→ **EXERCISE INSTRUCTIONS**
Reproduce the data in its entirety, exactly as written.

→ **INPUT DATA**
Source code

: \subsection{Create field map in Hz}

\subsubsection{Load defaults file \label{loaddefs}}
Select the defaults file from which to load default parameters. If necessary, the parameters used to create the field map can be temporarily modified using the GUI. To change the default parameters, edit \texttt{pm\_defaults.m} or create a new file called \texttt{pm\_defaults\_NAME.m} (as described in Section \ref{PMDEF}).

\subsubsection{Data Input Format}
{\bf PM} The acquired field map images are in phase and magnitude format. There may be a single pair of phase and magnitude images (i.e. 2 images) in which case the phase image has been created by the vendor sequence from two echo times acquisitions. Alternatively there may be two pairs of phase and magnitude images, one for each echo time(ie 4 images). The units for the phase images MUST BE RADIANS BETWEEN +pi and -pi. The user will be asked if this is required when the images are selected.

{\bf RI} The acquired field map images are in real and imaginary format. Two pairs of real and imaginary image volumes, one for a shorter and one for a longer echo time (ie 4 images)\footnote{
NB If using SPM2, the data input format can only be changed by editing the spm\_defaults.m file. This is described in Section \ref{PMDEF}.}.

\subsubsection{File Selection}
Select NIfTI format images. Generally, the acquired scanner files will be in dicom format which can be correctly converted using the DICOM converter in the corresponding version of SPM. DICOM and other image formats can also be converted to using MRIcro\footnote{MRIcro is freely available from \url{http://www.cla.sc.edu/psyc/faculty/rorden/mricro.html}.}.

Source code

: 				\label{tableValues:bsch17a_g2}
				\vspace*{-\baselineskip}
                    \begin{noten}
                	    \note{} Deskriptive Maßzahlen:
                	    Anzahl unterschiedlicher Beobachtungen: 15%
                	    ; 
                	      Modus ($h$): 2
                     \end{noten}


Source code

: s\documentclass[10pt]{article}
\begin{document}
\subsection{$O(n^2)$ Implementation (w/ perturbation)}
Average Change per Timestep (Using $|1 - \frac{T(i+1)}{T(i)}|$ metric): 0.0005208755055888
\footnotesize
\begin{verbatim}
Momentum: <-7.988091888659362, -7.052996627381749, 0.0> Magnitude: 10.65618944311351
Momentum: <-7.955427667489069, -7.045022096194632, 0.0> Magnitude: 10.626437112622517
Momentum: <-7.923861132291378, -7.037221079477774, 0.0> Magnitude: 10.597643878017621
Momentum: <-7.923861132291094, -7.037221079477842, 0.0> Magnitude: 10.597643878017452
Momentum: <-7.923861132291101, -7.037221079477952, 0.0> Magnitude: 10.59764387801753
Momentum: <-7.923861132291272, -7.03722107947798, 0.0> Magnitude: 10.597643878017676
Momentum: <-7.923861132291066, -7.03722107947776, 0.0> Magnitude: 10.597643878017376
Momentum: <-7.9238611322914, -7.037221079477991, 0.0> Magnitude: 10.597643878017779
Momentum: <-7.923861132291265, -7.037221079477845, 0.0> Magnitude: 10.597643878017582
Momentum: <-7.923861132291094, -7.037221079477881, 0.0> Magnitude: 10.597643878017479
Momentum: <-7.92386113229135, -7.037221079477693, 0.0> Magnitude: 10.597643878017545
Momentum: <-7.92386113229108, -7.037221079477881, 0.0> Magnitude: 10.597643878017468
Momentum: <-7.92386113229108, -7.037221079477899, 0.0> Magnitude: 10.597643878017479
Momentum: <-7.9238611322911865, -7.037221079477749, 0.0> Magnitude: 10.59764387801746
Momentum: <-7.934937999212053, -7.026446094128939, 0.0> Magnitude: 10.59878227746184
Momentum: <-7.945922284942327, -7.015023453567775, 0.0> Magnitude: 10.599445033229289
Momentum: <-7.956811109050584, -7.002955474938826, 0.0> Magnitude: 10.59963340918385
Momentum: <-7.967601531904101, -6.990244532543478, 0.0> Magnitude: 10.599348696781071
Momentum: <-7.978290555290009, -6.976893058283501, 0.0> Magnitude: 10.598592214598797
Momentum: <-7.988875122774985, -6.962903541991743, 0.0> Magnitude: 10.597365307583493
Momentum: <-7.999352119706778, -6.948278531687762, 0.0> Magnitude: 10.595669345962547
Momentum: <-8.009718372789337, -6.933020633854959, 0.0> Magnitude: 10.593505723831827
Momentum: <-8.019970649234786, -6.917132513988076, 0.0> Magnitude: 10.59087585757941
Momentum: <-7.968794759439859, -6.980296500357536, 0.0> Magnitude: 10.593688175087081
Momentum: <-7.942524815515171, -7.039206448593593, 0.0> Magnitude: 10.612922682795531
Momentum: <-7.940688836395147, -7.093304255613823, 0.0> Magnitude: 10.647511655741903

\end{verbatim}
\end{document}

→ **RESULT OF THIS EXERCISE**
Source code

: \subsection{Create field map in Hz}

\subsubsection{Load defaults file \label{loaddefs}}
Select the defaults file from which to load default parameters. If necessary, the parameters used to create the field map can be temporarily modified using the GUI. To change the default parameters, edit \texttt{pm\_defaults.m} or create a new file called \texttt{pm\_defaults\_NAME.m} (as described in Section \ref{PMDEF}).

\subsubsection{Data Input Format}
{\bf PM} The acquired field map images are in phase and magnitude format. There may be a single pair of phase and magnitude images (i.e. 2 images) in which case the phase image has been created by the vendor sequence from two echo times acquisitions. Alternatively there may be two pairs of phase and magnitude images, one for each echo time(ie 4 images). The units for the phase images MUST BE RADIANS BETWEEN +pi and -pi. The user will be asked if this is required when the images are selected.

{\bf RI} The acquired field map images are in real and imaginary format. Two pairs of real and imaginary image volumes, one for a shorter and one for a longer echo time (ie 4 images)\footnote{
NB If using SPM2, the data input format can only be changed by editing the spm\_defaults.m file. This is described in Section \ref{PMDEF}.}.

\subsubsection{File Selection}
Select NIfTI format images. Generally, the acquired scanner files will be in dicom format which can be correctly converted using the DICOM converter in the corresponding version of SPM. DICOM and other image formats can also be converted to using MRIcro\footnote{MRIcro is freely available from \url{http://www.cla.sc.edu/psyc/faculty/rorden/mricro.html}.}.

Source code

: 				\label{tableValues:bsch17a_g2}
				\vspace*{-\baselineskip}
                    \begin{noten}
                	    \note{} Deskriptive Maßzahlen:
                	    Anzahl unterschiedlicher Beobachtungen: 15%
                	    ; 
                	      Modus ($h$): 2
                     \end{noten}


Source code

: s\documentclass[10pt]{article}
\begin{document}
\subsection{$O(n^2)$ Implementation (w/ perturbation)}
Average Change per Timestep (Using $|1 - \frac{T(i+1)}{T(i)}|$ metric): 0.0005208755055888
\footnotesize
\begin{verbatim}
Momentum: <-7.988091888659362, -7.052996627381749, 0.0> Magnitude: 10.65618944311351
Momentum: <-7.955427667489069, -7.045022096194632, 0.0> Magnitude: 10.626437112622517
Momentum: <-7.923861132291378, -7.037221079477774, 0.0> Magnitude: 10.597643878017621
Momentum: <-7.923861132291094, -7.037221079477842, 0.0> Magnitude: 10.597643878017452
Momentum: <-7.923861132291101, -7.037221079477952, 0.0> Magnitude: 10.59764387801753
Momentum: <-7.923861132291272, -7.03722107947798, 0.0> Magnitude: 10.597643878017676
Momentum: <-7.923861132291066, -7.03722107947776, 0.0> Magnitude: 10.597643878017376
Momentum: <-7.9238611322914, -7.037221079477991, 0.0> Magnitude: 10.597643878017779
Momentum: <-7.923861132291265, -7.037221079477845, 0.0> Magnitude: 10.597643878017582
Momentum: <-7.923861132291094, -7.037221079477881, 0.0> Magnitude: 10.597643878017479
Momentum: <-7.92386113229135, -7.037221079477693, 0.0> Magnitude: 10.597643878017545
Momentum: <-7.92386113229108, -7.037221079477881, 0.0> Magnitude: 10.597643878017468
Momentum: <-7.92386113229108, -7.037221079477899, 0.0> Magnitude: 10.597643878017479
Momentum: <-7.9238611322911865, -7.037221079477749, 0.0> Magnitude: 10.59764387801746
Momentum: <-7.934937999212053, -7.026446094128939, 0.0> Magnitude: 10.59878227746184
Momentum: <-7.945922284942327, -7.015023453567775, 0.0> Magnitude: 10.599445033229289
Momentum: <-7.956811109050584, -7.002955474938826, 0.0> Magnitude: 10.59963340918385
Momentum: <-7.967601531904101, -6.990244532543478, 0.0> Magnitude: 10.599348696781071
Momentum: <-7.978290555290009, -6.976893058283501, 0.0> Magnitude: 10.598592214598797
Momentum: <-7.988875122774985, -6.962903541991743, 0.0> Magnitude: 10.597365307583493
Momentum: <-7.999352119706778, -6.948278531687762, 0.0> Magnitude: 10.595669345962547
Momentum: <-8.009718372789337, -6.933020633854959, 0.0> Magnitude: 10.593505723831827
Momentum: <-8.019970649234786, -6.917132513988076, 0.0> Magnitude: 10.59087585757941
Momentum: <-7.968794759439859, -6.980296500357536, 0.0> Magnitude: 10.593688175087081
Momentum: <-7.942524815515171, -7.039206448593593, 0.0> Magnitude: 10.612922682795531
Momentum: <-7.940688836395147, -7.093304255613823, 0.0> Magnitude: 10.647511655741903

\end{verbatim}
\end{document}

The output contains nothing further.